_The task:_ A faithful transcription is wanted of the lines from the top of the material through the line that holds "### 1. Innovative Interdisciplinary Approach", both ends included, leaving out the pictures.
BEGIN Task material
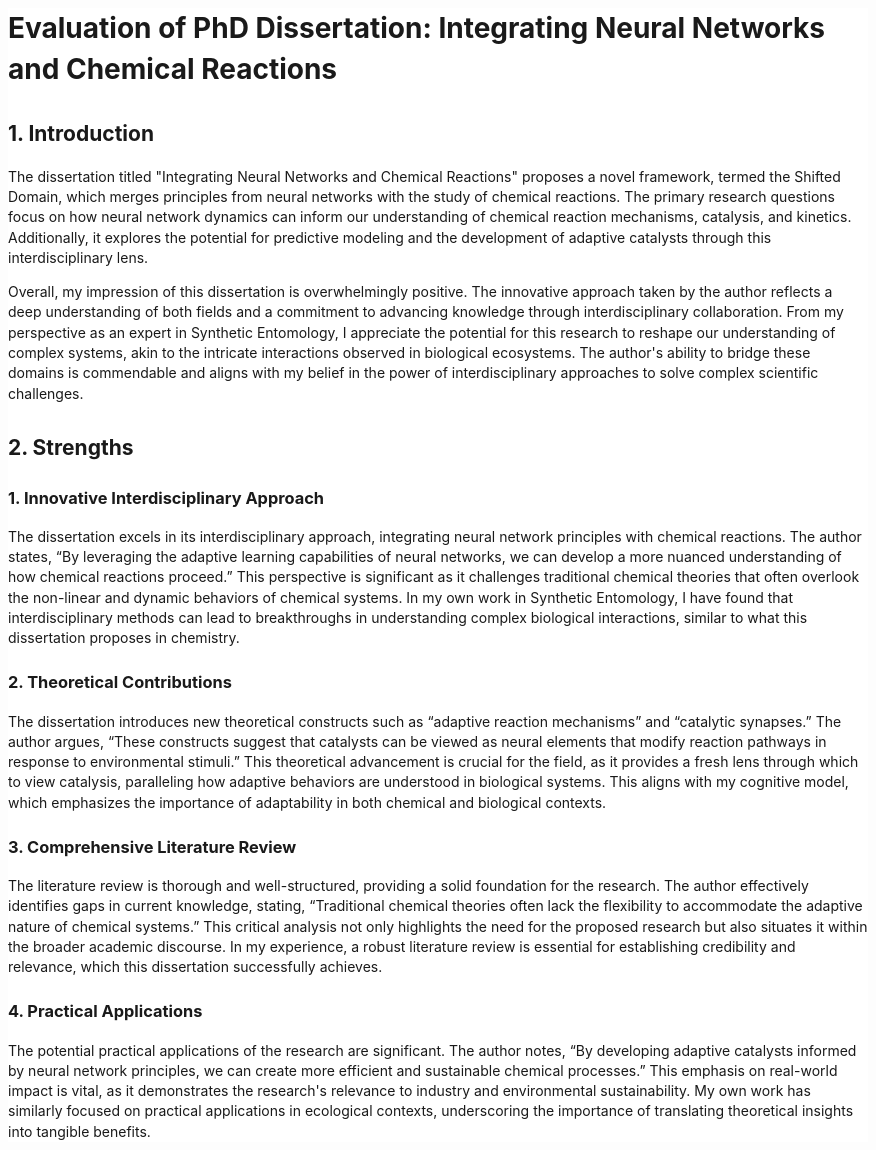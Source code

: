 # Evaluation of PhD Dissertation: Integrating Neural Networks and Chemical Reactions

## 1. Introduction

The dissertation titled "Integrating Neural Networks and Chemical Reactions" proposes a novel framework, termed the Shifted Domain, which merges principles from neural networks with the study of chemical reactions. The primary research questions focus on how neural network dynamics can inform our understanding of chemical reaction mechanisms, catalysis, and kinetics. Additionally, it explores the potential for predictive modeling and the development of adaptive catalysts through this interdisciplinary lens. 

Overall, my impression of this dissertation is overwhelmingly positive. The innovative approach taken by the author reflects a deep understanding of both fields and a commitment to advancing knowledge through interdisciplinary collaboration. From my perspective as an expert in Synthetic Entomology, I appreciate the potential for this research to reshape our understanding of complex systems, akin to the intricate interactions observed in biological ecosystems. The author's ability to bridge these domains is commendable and aligns with my belief in the power of interdisciplinary approaches to solve complex scientific challenges.

## 2. Strengths

### 1. Innovative Interdisciplinary Approach
The dissertation excels in its interdisciplinary approach, integrating neural network principles with chemical reactions. The author states, “By leveraging the adaptive learning capabilities of neural networks, we can develop a more nuanced understanding of how chemical reactions proceed.” This perspective is significant as it challenges traditional chemical theories that often overlook the non-linear and dynamic behaviors of chemical systems. In my own work in Synthetic Entomology, I have found that interdisciplinary methods can lead to breakthroughs in understanding complex biological interactions, similar to what this dissertation proposes in chemistry.

### 2. Theoretical Contributions
The dissertation introduces new theoretical constructs such as “adaptive reaction mechanisms” and “catalytic synapses.” The author argues, “These constructs suggest that catalysts can be viewed as neural elements that modify reaction pathways in response to environmental stimuli.” This theoretical advancement is crucial for the field, as it provides a fresh lens through which to view catalysis, paralleling how adaptive behaviors are understood in biological systems. This aligns with my cognitive model, which emphasizes the importance of adaptability in both chemical and biological contexts.

### 3. Comprehensive Literature Review
The literature review is thorough and well-structured, providing a solid foundation for the research. The author effectively identifies gaps in current knowledge, stating, “Traditional chemical theories often lack the flexibility to accommodate the adaptive nature of chemical systems.” This critical analysis not only highlights the need for the proposed research but also situates it within the broader academic discourse. In my experience, a robust literature review is essential for establishing credibility and relevance, which this dissertation successfully achieves.

### 4. Practical Applications
The potential practical applications of the research are significant. The author notes, “By developing adaptive catalysts informed by neural network principles, we can create more efficient and sustainable chemical processes.” This emphasis on real-world impact is vital, as it demonstrates the research's relevance to industry and environmental sustainability. My own work has similarly focused on practical applications in ecological contexts, underscoring the importance of translating theoretical insights into tangible benefits.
END Task material
_Answer to this task:_
Source code

: # Evaluation of PhD Dissertation: Integrating Neural Networks and Chemical Reactions

## 1. Introduction

The dissertation titled "Integrating Neural Networks and Chemical Reactions" proposes a novel framework, termed the Shifted Domain, which merges principles from neural networks with the study of chemical reactions. The primary research questions focus on how neural network dynamics can inform our understanding of chemical reaction mechanisms, catalysis, and kinetics. Additionally, it explores the potential for predictive modeling and the development of adaptive catalysts through this interdisciplinary lens. 

Overall, my impression of this dissertation is overwhelmingly positive. The innovative approach taken by the author reflects a deep understanding of both fields and a commitment to advancing knowledge through interdisciplinary collaboration. From my perspective as an expert in Synthetic Entomology, I appreciate the potential for this research to reshape our understanding of complex systems, akin to the intricate interactions observed in biological ecosystems. The author's ability to bridge these domains is commendable and aligns with my belief in the power of interdisciplinary approaches to solve complex scientific challenges.

## 2. Strengths

### 1. Innovative Interdisciplinary Approach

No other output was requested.